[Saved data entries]
----------

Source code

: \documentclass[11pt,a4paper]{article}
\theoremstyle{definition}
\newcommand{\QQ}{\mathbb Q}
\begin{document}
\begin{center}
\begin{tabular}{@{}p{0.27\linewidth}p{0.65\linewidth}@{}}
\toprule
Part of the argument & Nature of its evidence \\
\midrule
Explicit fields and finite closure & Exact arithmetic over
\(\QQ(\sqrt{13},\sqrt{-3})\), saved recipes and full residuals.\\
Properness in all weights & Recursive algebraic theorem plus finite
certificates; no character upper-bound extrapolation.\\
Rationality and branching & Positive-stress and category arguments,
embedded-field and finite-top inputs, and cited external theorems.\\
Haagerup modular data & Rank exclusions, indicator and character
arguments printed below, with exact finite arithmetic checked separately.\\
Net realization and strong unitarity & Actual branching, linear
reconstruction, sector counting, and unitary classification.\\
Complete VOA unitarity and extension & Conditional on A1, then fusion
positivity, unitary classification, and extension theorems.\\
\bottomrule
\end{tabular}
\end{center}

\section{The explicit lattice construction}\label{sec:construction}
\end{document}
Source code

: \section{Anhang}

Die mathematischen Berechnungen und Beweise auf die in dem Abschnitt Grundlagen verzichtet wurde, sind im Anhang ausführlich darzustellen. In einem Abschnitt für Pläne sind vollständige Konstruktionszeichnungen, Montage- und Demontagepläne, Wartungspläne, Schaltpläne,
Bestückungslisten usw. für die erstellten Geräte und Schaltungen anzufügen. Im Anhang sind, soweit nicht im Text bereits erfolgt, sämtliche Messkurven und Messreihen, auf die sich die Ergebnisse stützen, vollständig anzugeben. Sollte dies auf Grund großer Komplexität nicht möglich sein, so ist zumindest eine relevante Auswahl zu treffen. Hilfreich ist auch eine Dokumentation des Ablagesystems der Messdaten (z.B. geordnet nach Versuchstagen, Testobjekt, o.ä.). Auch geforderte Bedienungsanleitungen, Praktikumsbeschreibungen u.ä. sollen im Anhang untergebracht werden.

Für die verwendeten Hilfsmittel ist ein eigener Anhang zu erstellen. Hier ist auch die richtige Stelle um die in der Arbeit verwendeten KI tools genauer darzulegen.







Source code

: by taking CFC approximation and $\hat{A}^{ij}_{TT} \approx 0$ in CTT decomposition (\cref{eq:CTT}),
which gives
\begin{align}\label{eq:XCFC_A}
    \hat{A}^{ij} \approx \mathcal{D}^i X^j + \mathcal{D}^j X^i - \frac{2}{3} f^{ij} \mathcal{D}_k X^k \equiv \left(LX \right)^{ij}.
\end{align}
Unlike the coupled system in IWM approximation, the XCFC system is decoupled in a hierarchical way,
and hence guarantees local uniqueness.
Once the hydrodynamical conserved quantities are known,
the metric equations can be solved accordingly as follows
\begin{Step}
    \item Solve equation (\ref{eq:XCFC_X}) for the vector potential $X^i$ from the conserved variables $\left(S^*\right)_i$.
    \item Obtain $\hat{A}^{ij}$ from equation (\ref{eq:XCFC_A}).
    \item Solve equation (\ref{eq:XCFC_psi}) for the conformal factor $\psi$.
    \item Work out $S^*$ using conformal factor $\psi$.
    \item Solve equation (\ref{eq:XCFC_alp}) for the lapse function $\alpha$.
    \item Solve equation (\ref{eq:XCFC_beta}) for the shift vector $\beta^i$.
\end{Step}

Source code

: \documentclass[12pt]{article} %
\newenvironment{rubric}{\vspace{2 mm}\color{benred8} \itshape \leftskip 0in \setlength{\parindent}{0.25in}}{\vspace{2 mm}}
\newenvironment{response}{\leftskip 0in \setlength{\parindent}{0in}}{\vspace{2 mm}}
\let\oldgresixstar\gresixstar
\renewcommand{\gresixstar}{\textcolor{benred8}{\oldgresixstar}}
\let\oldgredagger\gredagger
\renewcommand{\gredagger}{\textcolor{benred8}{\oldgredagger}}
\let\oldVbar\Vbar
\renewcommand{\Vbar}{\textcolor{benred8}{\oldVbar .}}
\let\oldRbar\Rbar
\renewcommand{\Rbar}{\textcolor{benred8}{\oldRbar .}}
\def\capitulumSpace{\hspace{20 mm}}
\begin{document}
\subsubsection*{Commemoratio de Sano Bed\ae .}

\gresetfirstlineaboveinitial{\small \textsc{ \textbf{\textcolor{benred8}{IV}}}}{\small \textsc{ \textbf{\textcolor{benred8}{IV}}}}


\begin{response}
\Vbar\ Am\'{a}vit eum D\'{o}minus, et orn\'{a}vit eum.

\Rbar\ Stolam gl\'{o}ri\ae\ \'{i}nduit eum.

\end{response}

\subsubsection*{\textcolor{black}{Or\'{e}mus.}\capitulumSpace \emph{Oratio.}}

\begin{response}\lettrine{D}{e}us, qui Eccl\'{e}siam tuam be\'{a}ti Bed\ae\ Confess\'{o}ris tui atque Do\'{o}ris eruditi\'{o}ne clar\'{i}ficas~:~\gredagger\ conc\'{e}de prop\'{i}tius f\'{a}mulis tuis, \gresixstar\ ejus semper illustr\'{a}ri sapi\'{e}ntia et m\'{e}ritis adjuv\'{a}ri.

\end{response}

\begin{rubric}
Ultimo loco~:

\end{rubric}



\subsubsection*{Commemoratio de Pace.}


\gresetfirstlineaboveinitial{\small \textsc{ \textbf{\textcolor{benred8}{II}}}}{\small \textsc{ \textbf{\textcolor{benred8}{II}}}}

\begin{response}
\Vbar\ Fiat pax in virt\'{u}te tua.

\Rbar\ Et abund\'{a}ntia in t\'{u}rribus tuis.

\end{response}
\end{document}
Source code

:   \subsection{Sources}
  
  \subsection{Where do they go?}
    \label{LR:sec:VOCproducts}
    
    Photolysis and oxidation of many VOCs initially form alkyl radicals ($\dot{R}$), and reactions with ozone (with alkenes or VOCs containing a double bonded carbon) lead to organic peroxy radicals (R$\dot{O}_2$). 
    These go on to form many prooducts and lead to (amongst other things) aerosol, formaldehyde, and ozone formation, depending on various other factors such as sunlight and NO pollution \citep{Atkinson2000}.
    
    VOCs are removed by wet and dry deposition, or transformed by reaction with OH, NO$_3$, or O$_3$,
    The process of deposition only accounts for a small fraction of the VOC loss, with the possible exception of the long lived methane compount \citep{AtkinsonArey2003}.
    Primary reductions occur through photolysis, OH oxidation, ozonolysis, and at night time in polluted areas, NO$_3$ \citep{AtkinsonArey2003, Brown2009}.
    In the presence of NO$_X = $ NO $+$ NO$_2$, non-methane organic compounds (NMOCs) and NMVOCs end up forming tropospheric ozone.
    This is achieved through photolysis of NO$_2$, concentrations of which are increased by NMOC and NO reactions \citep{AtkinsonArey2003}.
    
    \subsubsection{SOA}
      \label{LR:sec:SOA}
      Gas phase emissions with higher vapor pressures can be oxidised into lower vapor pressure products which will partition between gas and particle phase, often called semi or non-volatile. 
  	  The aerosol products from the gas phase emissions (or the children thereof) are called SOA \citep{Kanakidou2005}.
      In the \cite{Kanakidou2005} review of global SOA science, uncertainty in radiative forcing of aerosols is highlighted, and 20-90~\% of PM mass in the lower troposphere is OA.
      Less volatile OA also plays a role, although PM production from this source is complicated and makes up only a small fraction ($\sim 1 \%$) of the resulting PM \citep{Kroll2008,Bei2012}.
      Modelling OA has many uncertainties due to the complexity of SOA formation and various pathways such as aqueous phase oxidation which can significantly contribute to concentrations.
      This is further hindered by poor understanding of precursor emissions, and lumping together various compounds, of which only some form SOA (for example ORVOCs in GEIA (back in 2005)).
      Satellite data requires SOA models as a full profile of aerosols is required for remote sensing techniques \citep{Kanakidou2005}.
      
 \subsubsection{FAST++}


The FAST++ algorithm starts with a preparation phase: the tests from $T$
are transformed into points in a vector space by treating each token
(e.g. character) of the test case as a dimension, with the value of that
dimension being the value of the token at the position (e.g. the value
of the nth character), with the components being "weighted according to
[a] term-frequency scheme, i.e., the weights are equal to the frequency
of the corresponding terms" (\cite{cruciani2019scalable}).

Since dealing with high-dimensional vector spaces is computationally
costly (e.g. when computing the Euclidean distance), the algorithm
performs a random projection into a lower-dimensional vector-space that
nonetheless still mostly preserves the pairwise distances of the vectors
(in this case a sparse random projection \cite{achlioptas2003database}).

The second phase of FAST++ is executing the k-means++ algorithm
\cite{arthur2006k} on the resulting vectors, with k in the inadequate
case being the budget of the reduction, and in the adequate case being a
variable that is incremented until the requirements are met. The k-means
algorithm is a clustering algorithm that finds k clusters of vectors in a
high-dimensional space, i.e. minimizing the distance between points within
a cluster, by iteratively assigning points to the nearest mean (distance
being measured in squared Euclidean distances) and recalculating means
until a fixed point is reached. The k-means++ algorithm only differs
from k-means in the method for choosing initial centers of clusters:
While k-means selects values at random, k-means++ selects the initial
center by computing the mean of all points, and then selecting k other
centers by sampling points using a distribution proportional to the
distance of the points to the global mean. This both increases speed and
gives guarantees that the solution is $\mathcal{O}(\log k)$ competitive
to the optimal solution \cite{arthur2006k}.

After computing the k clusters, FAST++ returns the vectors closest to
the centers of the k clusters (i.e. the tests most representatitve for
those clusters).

----------

_WHAT IS NEEDED_. Output, from the data above, the lines from the line with "Fiat pax in" to the line with "VOCs are removed" exactly as they stand, both ends included and nothing else.

_RESPONSE AREA_.
\Vbar\ Fiat pax in virt\'{u}te tua.

\Rbar\ Et abund\'{a}ntia in t\'{u}rribus tuis.

\end{response}
\end{document}
Source code

:   \subsection{Sources}
  
  \subsection{Where do they go?}
    \label{LR:sec:VOCproducts}
    
    Photolysis and oxidation of many VOCs initially form alkyl radicals ($\dot{R}$), and reactions with ozone (with alkenes or VOCs containing a double bonded carbon) lead to organic peroxy radicals (R$\dot{O}_2$). 
    These go on to form many prooducts and lead to (amongst other things) aerosol, formaldehyde, and ozone formation, depending on various other factors such as sunlight and NO pollution \citep{Atkinson2000}.
    
    VOCs are removed by wet and dry deposition, or transformed by reaction with OH, NO$_3$, or O$_3$,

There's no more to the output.